▸ **Aim of the task**: Without including any picture, transcribe the entries below word for word.

BEGIN

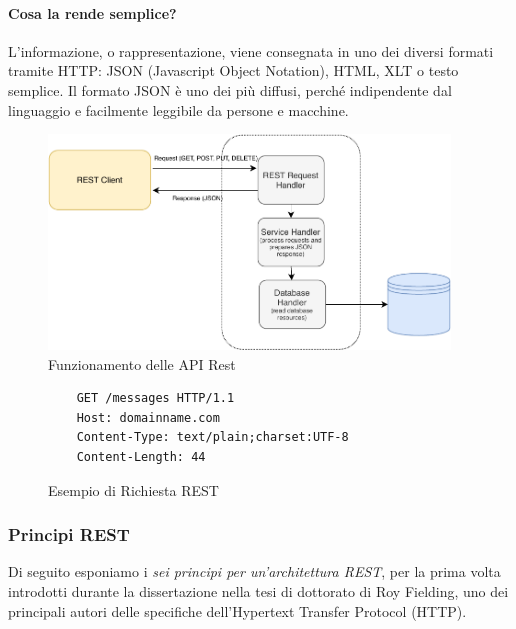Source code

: \paragraph{Cosa la rende semplice?} L'informazione, o rappresentazione, viene consegnata in uno dei diversi formati tramite HTTP: JSON (Javascript Object Notation), HTML, XLT o testo semplice. Il formato JSON è uno dei più diffusi, perché indipendente dal linguaggio e facilmente leggibile da persone e macchine.
\begin{figure}[H]
    \centering
    \includegraphics[width=0.95\textwidth]{images/01_10_restapi.pdf}
    \caption{Funzionamento delle API Rest}
    \label{fig:api}
\end{figure}
\begin{figure}[H]
\begin{verbatim}
    GET /messages HTTP/1.1
    Host: domainname.com
    Content-Type: text/plain;charset:UTF-8
    Content-Length: 44
\end{verbatim}
\caption{Esempio di Richiesta REST}
\label{fig:restrequest}
\end{figure}

\subsubsection{Principi REST}
Di seguito esponiamo i \textit{sei principi per un'architettura REST}, per la prima volta introdotti durante la dissertazione nella tesi di dottorato di Roy Fielding, uno dei principali autori delle specifiche dell'Hypertext Transfer Protocol (HTTP). \cite{fielding:restprinciples}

END

▸ **Output for this task**:
Source code

: \paragraph{Cosa la rende semplice?} L'informazione, o rappresentazione, viene consegnata in uno dei diversi formati tramite HTTP: JSON (Javascript Object Notation), HTML, XLT o testo semplice. Il formato JSON è uno dei più diffusi, perché indipendente dal linguaggio e facilmente leggibile da persone e macchine.
\begin{figure}[H]
    \centering
    \includegraphics[width=0.95\textwidth]{images/01_10_restapi.pdf}
    \caption{Funzionamento delle API Rest}
    \label{fig:api}
\end{figure}
\begin{figure}[H]
\begin{verbatim}
    GET /messages HTTP/1.1
    Host: domainname.com
    Content-Type: text/plain;charset:UTF-8
    Content-Length: 44
\end{verbatim}
\caption{Esempio di Richiesta REST}
\label{fig:restrequest}
\end{figure}

\subsubsection{Principi REST}
Di seguito esponiamo i \textit{sei principi per un'architettura REST}, per la prima volta introdotti durante la dissertazione nella tesi di dottorato di Roy Fielding, uno dei principali autori delle specifiche dell'Hypertext Transfer Protocol (HTTP). \cite{fielding:restprinciples}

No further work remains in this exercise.